── Entries supplied ──

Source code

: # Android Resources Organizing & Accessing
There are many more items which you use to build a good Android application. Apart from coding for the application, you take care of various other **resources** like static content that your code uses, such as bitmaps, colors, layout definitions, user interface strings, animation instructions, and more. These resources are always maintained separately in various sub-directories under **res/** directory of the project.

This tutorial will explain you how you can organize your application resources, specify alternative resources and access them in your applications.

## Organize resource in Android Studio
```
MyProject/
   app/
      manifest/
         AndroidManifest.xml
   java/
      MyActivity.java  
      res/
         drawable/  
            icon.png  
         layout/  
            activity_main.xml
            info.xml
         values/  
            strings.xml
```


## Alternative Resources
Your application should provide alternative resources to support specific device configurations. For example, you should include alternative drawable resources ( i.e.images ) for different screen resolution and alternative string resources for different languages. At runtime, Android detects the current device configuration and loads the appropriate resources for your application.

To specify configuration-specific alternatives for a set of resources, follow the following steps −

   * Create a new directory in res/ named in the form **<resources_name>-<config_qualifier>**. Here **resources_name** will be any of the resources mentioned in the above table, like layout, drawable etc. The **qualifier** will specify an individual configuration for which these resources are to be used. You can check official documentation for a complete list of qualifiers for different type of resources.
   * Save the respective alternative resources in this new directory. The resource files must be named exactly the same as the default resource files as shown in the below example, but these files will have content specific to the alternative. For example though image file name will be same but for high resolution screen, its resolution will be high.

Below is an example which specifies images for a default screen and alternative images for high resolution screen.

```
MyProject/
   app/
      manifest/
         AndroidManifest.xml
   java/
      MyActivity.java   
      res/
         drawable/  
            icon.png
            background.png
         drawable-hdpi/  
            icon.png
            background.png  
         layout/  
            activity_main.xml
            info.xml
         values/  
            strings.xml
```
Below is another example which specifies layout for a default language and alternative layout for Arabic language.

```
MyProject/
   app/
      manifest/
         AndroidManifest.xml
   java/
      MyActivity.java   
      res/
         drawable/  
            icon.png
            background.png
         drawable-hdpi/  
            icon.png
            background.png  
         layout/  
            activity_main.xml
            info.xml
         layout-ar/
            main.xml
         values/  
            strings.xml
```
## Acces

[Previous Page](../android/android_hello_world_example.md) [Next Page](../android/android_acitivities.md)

───

- _Assignment_
Search the records for the word "your". Copy each line where it appears.

- _Solution_
There are many more items which you use to build a good Android application. Apart from coding for the application, you take care of various other **resources** like static content that your code uses, such as bitmaps, colors, layout definitions, user interface strings, animation instructions, and more. These resources are always maintained separately in various sub-directories under **res/** directory of the project.
This tutorial will explain you how you can organize your application resources, specify alternative resources and access them in your applications.
Your application should provide alternative resources to support specific device configurations. For example, you should include alternative drawable resources ( i.e.images ) for different screen resolution and alternative string resources for different languages. At runtime, Android detects the current device configuration and loads the appropriate resources for your application.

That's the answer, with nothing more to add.